[Recorded data]
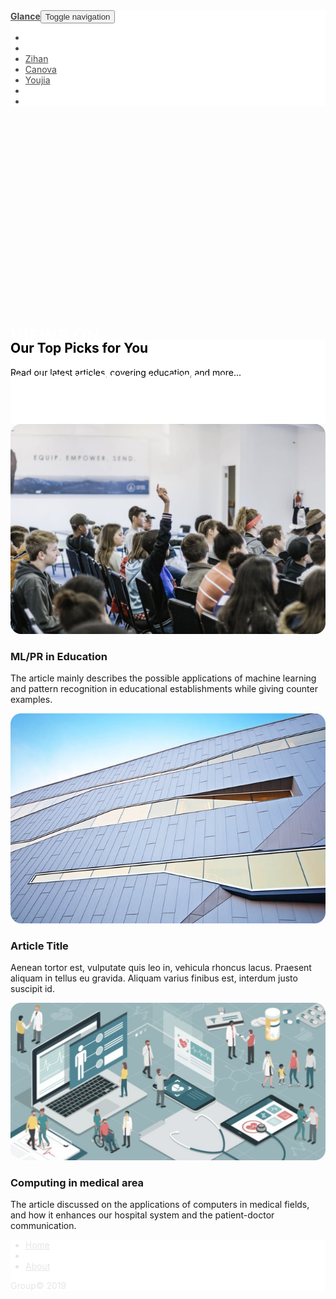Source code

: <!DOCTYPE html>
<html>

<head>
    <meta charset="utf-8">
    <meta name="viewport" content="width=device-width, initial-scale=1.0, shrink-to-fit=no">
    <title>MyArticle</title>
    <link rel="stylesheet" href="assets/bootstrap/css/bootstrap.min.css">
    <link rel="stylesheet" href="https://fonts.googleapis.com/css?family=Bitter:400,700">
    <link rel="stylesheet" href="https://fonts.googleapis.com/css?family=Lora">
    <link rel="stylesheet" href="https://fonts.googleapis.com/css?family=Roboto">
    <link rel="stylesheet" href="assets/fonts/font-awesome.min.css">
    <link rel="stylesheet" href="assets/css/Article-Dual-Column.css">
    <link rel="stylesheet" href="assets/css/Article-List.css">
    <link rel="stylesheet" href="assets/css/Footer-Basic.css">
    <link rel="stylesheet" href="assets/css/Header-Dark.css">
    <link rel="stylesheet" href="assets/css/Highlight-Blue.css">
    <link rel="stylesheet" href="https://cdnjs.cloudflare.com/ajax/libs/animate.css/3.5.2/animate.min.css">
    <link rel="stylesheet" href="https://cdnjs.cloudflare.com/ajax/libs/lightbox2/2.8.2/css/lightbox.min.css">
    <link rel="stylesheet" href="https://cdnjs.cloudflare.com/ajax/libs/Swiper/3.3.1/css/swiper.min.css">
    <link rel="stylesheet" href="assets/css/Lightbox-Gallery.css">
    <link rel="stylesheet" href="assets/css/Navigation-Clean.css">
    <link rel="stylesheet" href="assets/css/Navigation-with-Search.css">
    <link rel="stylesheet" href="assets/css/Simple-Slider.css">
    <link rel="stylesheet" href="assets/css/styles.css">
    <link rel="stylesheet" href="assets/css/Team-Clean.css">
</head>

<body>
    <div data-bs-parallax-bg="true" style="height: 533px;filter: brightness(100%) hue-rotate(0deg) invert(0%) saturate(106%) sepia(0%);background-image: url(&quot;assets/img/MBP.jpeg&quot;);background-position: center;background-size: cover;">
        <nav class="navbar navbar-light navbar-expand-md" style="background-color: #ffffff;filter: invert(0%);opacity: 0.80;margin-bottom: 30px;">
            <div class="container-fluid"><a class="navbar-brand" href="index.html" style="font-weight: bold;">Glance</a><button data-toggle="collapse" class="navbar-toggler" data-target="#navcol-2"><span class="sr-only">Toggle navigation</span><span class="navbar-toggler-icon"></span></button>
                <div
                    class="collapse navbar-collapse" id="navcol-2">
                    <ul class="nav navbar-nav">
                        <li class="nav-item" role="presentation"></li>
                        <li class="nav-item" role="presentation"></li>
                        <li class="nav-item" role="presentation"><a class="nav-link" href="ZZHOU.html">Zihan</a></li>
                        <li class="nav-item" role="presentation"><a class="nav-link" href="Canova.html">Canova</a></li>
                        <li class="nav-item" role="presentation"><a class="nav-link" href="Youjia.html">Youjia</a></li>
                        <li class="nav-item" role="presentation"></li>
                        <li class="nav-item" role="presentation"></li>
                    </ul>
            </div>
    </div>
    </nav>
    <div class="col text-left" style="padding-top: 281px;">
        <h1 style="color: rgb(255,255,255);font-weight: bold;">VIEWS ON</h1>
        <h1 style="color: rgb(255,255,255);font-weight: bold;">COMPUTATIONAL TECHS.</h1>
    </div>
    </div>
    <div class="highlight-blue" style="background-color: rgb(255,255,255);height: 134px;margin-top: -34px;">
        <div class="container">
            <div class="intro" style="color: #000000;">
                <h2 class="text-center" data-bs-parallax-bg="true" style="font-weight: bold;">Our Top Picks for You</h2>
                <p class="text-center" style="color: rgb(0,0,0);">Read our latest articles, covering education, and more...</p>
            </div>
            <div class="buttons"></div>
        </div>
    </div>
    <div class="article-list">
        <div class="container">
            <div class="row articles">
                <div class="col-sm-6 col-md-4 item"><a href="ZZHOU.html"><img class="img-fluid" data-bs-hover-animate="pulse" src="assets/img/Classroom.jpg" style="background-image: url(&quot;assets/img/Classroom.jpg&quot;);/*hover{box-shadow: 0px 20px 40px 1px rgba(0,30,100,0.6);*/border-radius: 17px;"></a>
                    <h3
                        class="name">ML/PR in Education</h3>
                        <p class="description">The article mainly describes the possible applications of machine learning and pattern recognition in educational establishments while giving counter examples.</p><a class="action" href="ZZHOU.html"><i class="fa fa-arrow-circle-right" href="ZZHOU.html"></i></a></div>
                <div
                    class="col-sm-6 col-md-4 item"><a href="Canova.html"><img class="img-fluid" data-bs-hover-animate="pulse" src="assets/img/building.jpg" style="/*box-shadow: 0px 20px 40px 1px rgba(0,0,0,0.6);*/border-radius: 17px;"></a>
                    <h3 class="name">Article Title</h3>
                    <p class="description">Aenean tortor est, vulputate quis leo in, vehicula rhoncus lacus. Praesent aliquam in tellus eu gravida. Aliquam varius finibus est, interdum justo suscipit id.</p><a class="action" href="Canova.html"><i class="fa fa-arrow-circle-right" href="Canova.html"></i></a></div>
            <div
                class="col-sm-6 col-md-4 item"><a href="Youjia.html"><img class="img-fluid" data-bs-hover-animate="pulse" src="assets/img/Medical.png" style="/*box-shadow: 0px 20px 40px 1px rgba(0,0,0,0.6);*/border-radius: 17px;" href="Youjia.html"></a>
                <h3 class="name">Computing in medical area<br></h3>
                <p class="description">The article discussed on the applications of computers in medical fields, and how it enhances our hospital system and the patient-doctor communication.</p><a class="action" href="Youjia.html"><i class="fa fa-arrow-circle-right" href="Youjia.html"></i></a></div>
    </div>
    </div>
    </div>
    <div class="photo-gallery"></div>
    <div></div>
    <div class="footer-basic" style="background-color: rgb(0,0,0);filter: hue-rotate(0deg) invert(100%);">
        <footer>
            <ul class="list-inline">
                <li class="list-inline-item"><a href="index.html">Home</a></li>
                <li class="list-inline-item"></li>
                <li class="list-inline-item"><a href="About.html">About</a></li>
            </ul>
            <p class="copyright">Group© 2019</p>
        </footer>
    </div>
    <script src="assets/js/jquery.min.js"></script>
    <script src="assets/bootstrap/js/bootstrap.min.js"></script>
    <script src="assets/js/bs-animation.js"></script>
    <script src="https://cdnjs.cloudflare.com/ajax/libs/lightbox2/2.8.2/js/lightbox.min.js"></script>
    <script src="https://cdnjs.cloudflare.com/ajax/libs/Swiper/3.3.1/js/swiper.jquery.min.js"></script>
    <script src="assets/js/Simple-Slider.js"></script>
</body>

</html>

---

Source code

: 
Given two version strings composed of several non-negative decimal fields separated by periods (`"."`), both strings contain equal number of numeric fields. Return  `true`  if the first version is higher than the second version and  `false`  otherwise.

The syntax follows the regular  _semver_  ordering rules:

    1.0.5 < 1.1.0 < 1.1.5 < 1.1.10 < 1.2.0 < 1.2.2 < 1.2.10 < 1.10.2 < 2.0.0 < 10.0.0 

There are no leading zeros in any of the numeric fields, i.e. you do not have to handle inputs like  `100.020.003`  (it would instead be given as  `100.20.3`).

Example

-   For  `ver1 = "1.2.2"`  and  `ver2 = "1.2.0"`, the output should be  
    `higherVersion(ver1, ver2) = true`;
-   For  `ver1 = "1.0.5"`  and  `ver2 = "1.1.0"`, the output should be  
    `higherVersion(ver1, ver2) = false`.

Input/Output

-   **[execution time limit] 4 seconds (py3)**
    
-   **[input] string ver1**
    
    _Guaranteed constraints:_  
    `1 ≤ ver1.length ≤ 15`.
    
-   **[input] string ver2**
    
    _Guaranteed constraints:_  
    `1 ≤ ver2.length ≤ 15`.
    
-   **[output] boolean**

● WORK REQUEST:
Your answer should be each line of the data that contains the word "fonts", copied as it stands.

● SOLUTION TO THIS PROBLEM:
    <link rel="stylesheet" href="https://fonts.googleapis.com/css?family=Bitter:400,700">
    <link rel="stylesheet" href="https://fonts.googleapis.com/css?family=Lora">
    <link rel="stylesheet" href="https://fonts.googleapis.com/css?family=Roboto">
    <link rel="stylesheet" href="assets/fonts/font-awesome.min.css">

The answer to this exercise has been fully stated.